#### WHAT THE EXERCISE ASKS
Go through the listing below from its first line and repeat each line exactly, ending at the line containing "per call sites." and including it.

#### WORKING DATA
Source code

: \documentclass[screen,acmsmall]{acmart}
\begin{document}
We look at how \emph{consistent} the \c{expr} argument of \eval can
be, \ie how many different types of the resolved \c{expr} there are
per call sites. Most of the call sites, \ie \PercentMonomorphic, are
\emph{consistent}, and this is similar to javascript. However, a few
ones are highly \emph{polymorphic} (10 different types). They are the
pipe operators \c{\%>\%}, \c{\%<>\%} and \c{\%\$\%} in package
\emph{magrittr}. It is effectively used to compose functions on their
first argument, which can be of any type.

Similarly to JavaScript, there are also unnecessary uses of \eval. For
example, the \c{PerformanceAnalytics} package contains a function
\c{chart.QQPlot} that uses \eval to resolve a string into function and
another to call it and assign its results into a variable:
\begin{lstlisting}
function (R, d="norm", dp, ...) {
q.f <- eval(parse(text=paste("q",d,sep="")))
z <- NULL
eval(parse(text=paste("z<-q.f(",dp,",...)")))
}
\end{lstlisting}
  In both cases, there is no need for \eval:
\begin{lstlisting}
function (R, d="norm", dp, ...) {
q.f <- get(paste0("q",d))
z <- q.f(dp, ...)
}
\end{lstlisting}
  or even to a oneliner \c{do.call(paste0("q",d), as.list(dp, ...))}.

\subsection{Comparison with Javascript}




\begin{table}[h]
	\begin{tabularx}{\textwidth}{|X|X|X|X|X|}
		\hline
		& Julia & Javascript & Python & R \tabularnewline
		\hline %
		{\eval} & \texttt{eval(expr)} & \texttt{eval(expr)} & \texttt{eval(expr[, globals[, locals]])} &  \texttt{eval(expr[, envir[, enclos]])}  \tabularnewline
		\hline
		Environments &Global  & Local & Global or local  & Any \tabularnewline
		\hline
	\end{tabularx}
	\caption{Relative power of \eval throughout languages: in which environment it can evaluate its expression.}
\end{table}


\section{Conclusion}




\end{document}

#### FINAL ANSWER
Source code

: \documentclass[screen,acmsmall]{acmart}
\begin{document}
We look at how \emph{consistent} the \c{expr} argument of \eval can
be, \ie how many different types of the resolved \c{expr} there are
per call sites. Most of the call sites, \ie \PercentMonomorphic, are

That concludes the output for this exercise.